Available records.
◆ ◆ ◆ ◆ ◆ ◆ ◆

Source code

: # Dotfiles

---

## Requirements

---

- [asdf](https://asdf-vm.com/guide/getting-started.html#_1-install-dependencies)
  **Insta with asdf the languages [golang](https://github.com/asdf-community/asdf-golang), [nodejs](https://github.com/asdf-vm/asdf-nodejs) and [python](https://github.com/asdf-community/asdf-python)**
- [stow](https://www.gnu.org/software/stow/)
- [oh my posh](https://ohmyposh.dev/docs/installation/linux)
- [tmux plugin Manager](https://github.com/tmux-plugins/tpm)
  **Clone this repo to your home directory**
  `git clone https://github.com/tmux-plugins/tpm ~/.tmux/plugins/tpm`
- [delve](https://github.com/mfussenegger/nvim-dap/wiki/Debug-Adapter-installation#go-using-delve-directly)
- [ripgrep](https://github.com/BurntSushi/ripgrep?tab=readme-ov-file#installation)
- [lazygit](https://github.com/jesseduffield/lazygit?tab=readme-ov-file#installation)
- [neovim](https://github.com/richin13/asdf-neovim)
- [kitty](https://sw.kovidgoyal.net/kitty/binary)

◆ ◆ ◆ ◆ ◆ ◆ ◆

Return the records exactly, character for character.

Exercise response.
Source code

: # Dotfiles

---

## Requirements

---

- [asdf](https://asdf-vm.com/guide/getting-started.html#_1-install-dependencies)
  **Insta with asdf the languages [golang](https://github.com/asdf-community/asdf-golang), [nodejs](https://github.com/asdf-vm/asdf-nodejs) and [python](https://github.com/asdf-community/asdf-python)**
- [stow](https://www.gnu.org/software/stow/)
- [oh my posh](https://ohmyposh.dev/docs/installation/linux)
- [tmux plugin Manager](https://github.com/tmux-plugins/tpm)
  **Clone this repo to your home directory**
  `git clone https://github.com/tmux-plugins/tpm ~/.tmux/plugins/tpm`
- [delve](https://github.com/mfussenegger/nvim-dap/wiki/Debug-Adapter-installation#go-using-delve-directly)
- [ripgrep](https://github.com/BurntSushi/ripgrep?tab=readme-ov-file#installation)
- [lazygit](https://github.com/jesseduffield/lazygit?tab=readme-ov-file#installation)
- [neovim](https://github.com/richin13/asdf-neovim)
- [kitty](https://sw.kovidgoyal.net/kitty/binary)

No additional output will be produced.